Il haussa les épaules, essayant de noyer le poisson. “Elle est loin d’être aussi belle que toi.”
Luisa rigola à nouveau, cette fois de lui en roulant des yeux. “Tu es aussi idiot que mignon. Allez, vas-y.”
Alvaro prit son verre, le cœur un peu plus brisé à chaque fois que Luisa repoussait ses avances, et se mit en tête de chercher du réconfort auprès de la jolie touriste américaine rousse. Ses méthodes étaient bien rôdées, même si elles ne faisaient pas toujours leurs preuves. Mais ce soir, Alvaro sentait que la chance était avec lui.
Il s’avança le long du bar, passant devant la fille et ses deux amies sans même les regarder. Il prit position à une table haute dans sa ligne de mire et s’appuya dessus avec ses coudes, tapant du pied en rythme avec la musique en attendant le bon moment. Puis, au bout d’une longue minute, il jeta nonchalamment un œil par-dessus son épaule.

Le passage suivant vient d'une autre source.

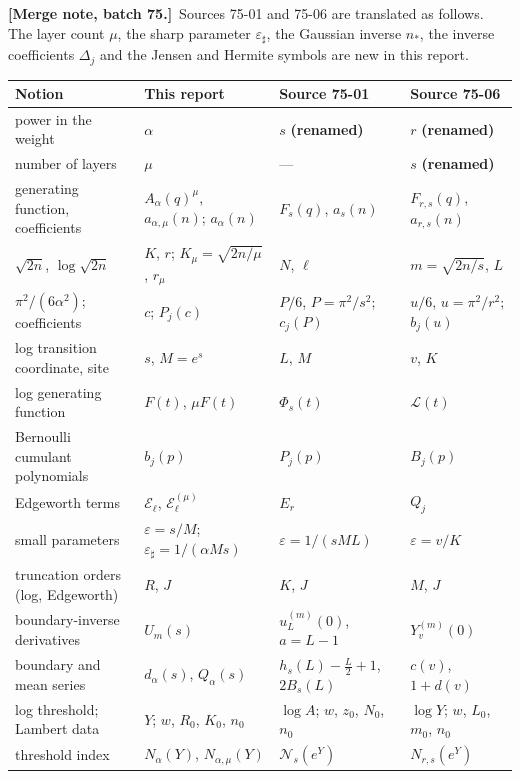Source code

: \documentclass[11pt]{article}
\numberwithin{equation}{section}
\theoremstyle{definition}\newtheorem{definition}[theorem]{Definition}
\theoremstyle{remark}\newtheorem{remark}[theorem]{Remark}
\newcommand{\eps}{\varepsilon}
\newcommand{\mergenoteb}[1]{\par\smallskip\noindent\textbf{[Merge note, batch 75.]}\ #1\par\smallskip}
\newcommand{\epsh}{\varepsilon_{\sharp}}
\begin{document}
\mergenoteb{Sources 75-01 and 75-06 are translated as follows.  The
layer count $\mu$, the sharp parameter $\epsh$, the Gaussian inverse
$n_*$, the inverse coefficients $\Delta_j$ and the Jensen and Hermite
symbols are new in this report.}
\begin{center}
\small
\begin{tabular}{>{\raggedright\arraybackslash}p{3.5cm}>{\raggedright\arraybackslash}p{3.5cm}>{\raggedright\arraybackslash}p{3.0cm}>{\raggedright\arraybackslash}p{3.2cm}}
\toprule
Notion & This report & Source 75-01 & Source 75-06\\
\midrule
power in the weight & $\alpha$ & $s$ \textbf{(renamed)} & $r$ \textbf{(renamed)}\\
number of layers & $\mu$ & --- & $s$ \textbf{(renamed)}\\
generating function, coefficients & $A_\alpha(q)^\mu$, $a_{\alpha,\mu}(n)$; $a_\alpha(n)$ & $F_s(q)$, $a_s(n)$ & $F_{r,s}(q)$, $a_{r,s}(n)$\\
$\sqrt{2n}$, $\log\sqrt{2n}$ & $K$, $r$; $K_\mu=\sqrt{2n/\mu}$, $r_\mu$ & $N$, $\ell$ & $m=\sqrt{2n/s}$, $L$\\
$\pi^2/(6\alpha^2)$; coefficients & $c$; $P_j(c)$ & $P/6$, $P=\pi^2/s^2$; $c_j(P)$ & $u/6$, $u=\pi^2/r^2$; $b_j(u)$\\
log transition coordinate, site & $s$, $M=e^s$ & $L$, $M$ & $v$, $K$\\
log generating function & $F(t)$, $\mu F(t)$ & $\Phi_s(t)$ & $\mathcal L(t)$\\
Bernoulli cumulant polynomials & $b_j(p)$ & $P_j(p)$ & $B_j(p)$\\
Edgeworth terms & $\mathcal E_\ell$, $\mathcal E^{(\mu)}_\ell$ & $E_r$ & $Q_j$\\
small parameters & $\eps=s/M$; $\epsh=1/(\alpha Ms)$ & $\eps=1/(sML)$ & $\eps=v/K$\\
truncation orders (log, Edgeworth) & $R$, $J$ & $K$, $J$ & $M$, $J$\\
boundary-inverse derivatives & $U_m(s)$ & $u_L^{(m)}(0)$, $a=L-1$ & $Y_v^{(m)}(0)$\\
boundary and mean series & $d_\alpha(s)$, $Q_\alpha(s)$ & $h_s(L)-\frac L2+1$, $2B_s(L)$ & $c(v)$, $1+d(v)$\\
log threshold; Lambert data & $Y$; $w$, $R_0$, $K_0$, $n_0$ & $\log A$; $w$, $z_0$, $N_0$, $n_0$ & $\log Y$; $w$, $L_0$, $m_0$, $n_0$\\
threshold index & $N_\alpha(Y)$, $N_{\alpha,\mu}(Y)$ & $\mathcal N_s(e^Y)$ & $N_{r,s}(e^Y)$\\

\end{tabular}
\end{center}
\end{document}
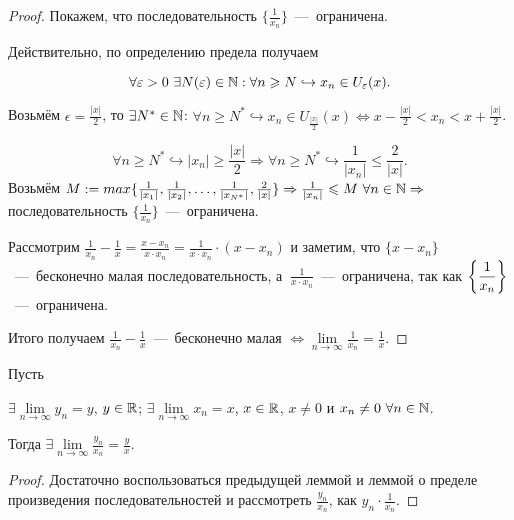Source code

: \begin{proof}
    Покажем, что последовательность $\{ \frac{1}{x_{n}} \}$~---~ограничена.

    Действительно, по определению предела получаем

    $$\forall \varepsilon > 0 \  \exists N (\varepsilon) \in \mathbb{N}: \forall n \geqslant N \hookrightarrow x_{n} \in U_{\varepsilon} (x).$$

    Возьмём $\epsilon = \frac{|x|}{2}$, то $\exists N^{*} \in \mathbb{N}$: $\forall n \geq N^{*} \hookrightarrow x_{n} \in U_{\frac{|x|}{2}} (x) \Leftrightarrow x - \frac{|x|}{2} < x_{n} < x + \frac{|x|}{2}$.

    $$\forall n \geq N^{*} \hookrightarrow |x_{n}| \geq \frac{|x|}{2} \Rightarrow \forall n \geq N^{*} \hookrightarrow \frac{1}{|x_{n}|} \leq \frac{2}{|x|}.$$
    Возьмём $M := max \{ \frac{1}{|x_{1}|}, \frac{1}{|x_{2}|}, \ldots, \frac{1}{|x_{N^{*}}|}, \frac{2}{|x|}\} \Rightarrow \frac{1}{|x_{n}|} \leqslant M \  \forall n \in \mathbb{N} \Rightarrow$ последовательность $\{ \frac{1}{x_{n}} \}$~---~ограничена.

    Рассмотрим $\displaystyle \frac{1}{x_{n}} - \frac{1}{x} = \frac{x - x_{n}}{x \cdot x_{n}} = \frac{1}{x \cdot x_{n}} \cdot (x - x_{n})$ и заметим, что $\{ x - x_{n} \}$~---~бесконечно малая последовательность, а $\ \displaystyle \frac{1}{x \cdot x_{n}}$~---~ограничена, так как $\displaystyle \left\{{1 \over x_{n}}\right\}$~---~ограничена.

    Итого получаем $\displaystyle \frac{1}{x_{n}} - \frac{1}{x}$~---~бесконечно малая $\displaystyle \Leftrightarrow \lim\limits_{n\to \infty} \frac{1}{x_{n}} = \frac{1}{x}$.
\end{proof}
\begin{corollary}
    \hypertarget{corollemm2.6}{Пусть} $\exists \lim\limits_{n\to \infty} y_{n} = y$, $y \in \mathbb{R}$; $\exists \lim\limits_{n\to \infty} x_{n} = x$, $x \in \mathbb{R}$, $x \neq 0$ и $x_{n} \neq 0 \  \forall n \in \mathbb{N}$.

    Тогда $\displaystyle \exists \lim\limits_{n\to \infty} \frac{y_{n}}{x_{n}} = \frac{y}{x}$.
\end{corollary}
\begin{proof}
    Достаточно воспользоваться предыдущей леммой и леммой о пределе произведения последовательностей и рассмотреть $\displaystyle \frac{y_{n}}{x_{n}}$, как $\displaystyle y_{n} \cdot \frac{1}{x_{n}} .$
\end{proof}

La fille rousse tourna les yeux vers lui et leurs regards se croisèrent. Alvaro détourna les yeux en souriant timidement. Il attendit encore, comptant jusqu’à trente dans sa tête, avant de la regarder à nouveau. Elle détourna rapidement les yeux. Elle était en train de l’observer, et c’était tout ce dont il avait besoin.
Alors que la chanson s’achevait et qu’un tonnerre d’applaudissements s’élevait du bar à l’attention du groupe, Alvaro termina son mojito et s’approcha de la fille, pas trop vite, les épaules en arrière, la tête haute et l’air confiant. Il lui fit un sourire, et elle sourit en retour.
“Hola. ¿Bailar conmigo?”
La fille le regarda en clignant des yeux. “J-je suis désolée,” bégaya-t-elle. “Je ne parle pas espagnol…”
“Danse avec moi.” Alvaro parlait parfaitement anglais, mais il exagérait toutefois son accent pour paraître plus exotique.
Les joues de la fille devinrent toutes rouges, presque autant que ses cheveux. “Je, euh… je ne sais pas danser la salsa.”
“Je vais t’apprendre. C’est facile.”
La fille esquissa un sourire nerveux et, comme il s’y était attendu, se tourna vers ses amies. L’une d’elles lui donna une petite tape. L’autre hocha la tête avec enthousiasme, et Alvaro dut se retenir de sourire encore plus.
“Euh… ok.”
Il tendit la main et elle la saisit. Ses doigts étaient chauds entre les siens et il la conduisit sur la piste de danse qui n’était rien de plus qu’un tiers de la salle à l’avant du bar, où les tables avaient été poussées sur le côté afin de faire de la place à la vingtaine de clients qui étaient venus pour la musique.
“La salsa, ce n’est pas faire les bons pas,” lui dit-il. “Il s’agit de ressentir la musique. Comme ça.” Alors que le groupe entamait la chanson suivante, Alvaro s’avança en rythme, se balançant sur son pied arrière, avant de reculer à nouveau. Ses coudes s’écartaient avec relâchement sur les côtés, une main toujours dans la sienne, ses hanches ondulant avec ses pas. Il n’était pas du tout un expert, mais il était doté d’un sens inné du rythme qui faisait que même les pasos les plus simples avaient l’air impressionnants chez lui.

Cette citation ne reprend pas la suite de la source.